While driving it makes a tttrrr and a puff sound and makes n big smoke screen at the back and then the bakkie dont have any power, other times it just cut out, and will stand for a week before it starts, sometimes if you start the bakkie thenand driveit dont have any power, when stop and switch of and on again its fine again.
sometime bakkie has no problems for weeks the suddenly it starts again
:banghead:
1 Replaced all diesel filters 
2 Replaced air filter
3 Did different dianogstic test even with the Nissan managment machine non showed anything
4 Replaced fuel rail 
5 Replaced all relays in fuse box (some where getting very hot)
6 Tested the turbo

Nissan agents said its the injectors or the fuel pump that i dont think is the problem because the bakkie dont smoke feul consumption and performance ist still good
These to parts cost closed to R50,000.
Spent already about R25,000on all the parts and mechanics and tests

Please if anybody can help because i cant just keep on spending money and the bakkie doesnt get fixed.!!!!!!!!!!!!

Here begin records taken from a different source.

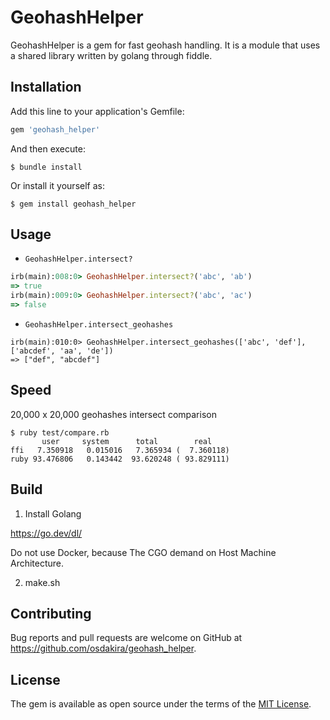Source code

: # GeohashHelper

GeohashHelper is a gem for fast geohash handling.
It is a module that uses a shared library written by golang through fiddle.

## Installation

Add this line to your application's Gemfile:

```ruby
gem 'geohash_helper'
```

And then execute:

    $ bundle install

Or install it yourself as:

    $ gem install geohash_helper

## Usage

- `GeohashHelper.intersect?`

```rb
irb(main):008:0> GeohashHelper.intersect?('abc', 'ab')
=> true
irb(main):009:0> GeohashHelper.intersect?('abc', 'ac')
=> false
```

- `GeohashHelper.intersect_geohashes`

```
irb(main):010:0> GeohashHelper.intersect_geohashes(['abc', 'def'], ['abcdef', 'aa', 'de'])
=> ["def", "abcdef"]
```

## Speed

20,000 x 20,000 geohashes intersect comparison

```
$ ruby test/compare.rb
       user     system      total        real
ffi   7.350918   0.015016   7.365934 (  7.360118)
ruby 93.476806   0.143442  93.620248 ( 93.829111)
```

## Build

1. Install Golang

https://go.dev/dl/

Do not use Docker, because The CGO demand on Host Machine Architecture.

2. make.sh


## Contributing

Bug reports and pull requests are welcome on GitHub at https://github.com/osdakira/geohash_helper.


## License

The gem is available as open source under the terms of the [MIT License](https://opensource.org/licenses/MIT).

Be thankful for any information.!!!!!!!!!!!!!!!!!!!:flowers::flowers:


----------



## octaneman (May 13, 2009)

Hi pietern39


Is it the SRT model ?


----------



## pietern39 (Jan 6, 2012)

I dont know what SRT stands for Mine is the d40 Nissan Navara 2.5 DCI


----------



## octaneman (May 13, 2009)

I've made contact with an expert and I was told the D40 models have a problem with the fuel pressure sensor. The sensor is located on the fuel rail, it gives faulty messages to the computer which sets a P0069 code (you will need a scanner to verify this). The code represents fuel overpressure to the injectors which makes the engine smoke with loss power. 

After the truck has been serviced the P0069 code has to be erased and the computer has to be reset by using a scanner.


----------



## pietern39 (Jan 6, 2012)

Is this the fuel pressure regulator valve sensor that is located on the diesel pump
Wont the Nissan managment dianogstic machine pick this( P0069 code)up????
Do you think that a faulty battery can cause all these problems, because suddenly my battery died last week friday?????????


----------



## octaneman (May 13, 2009)

The scanner should pick it up unless the computer got stuck into limp home mode which is part of a long list of failures this particular model has. The computer has to be re-set everytime its being serviced, if not the computer thinks that the problem still exists setting off a host of issues. What you need to do is test the fuel system to locate any short circuit within the system. 

There is a crucial matter which you should be aware of, the expert I consulted also said that the D40 is plagued with allot of problems. The most serious is that those engines blow when they reach 50,000 to 60,000 km. You should contact Nissan as soon as possible to determine if any warranty covers the systemic problems on the D40.


----------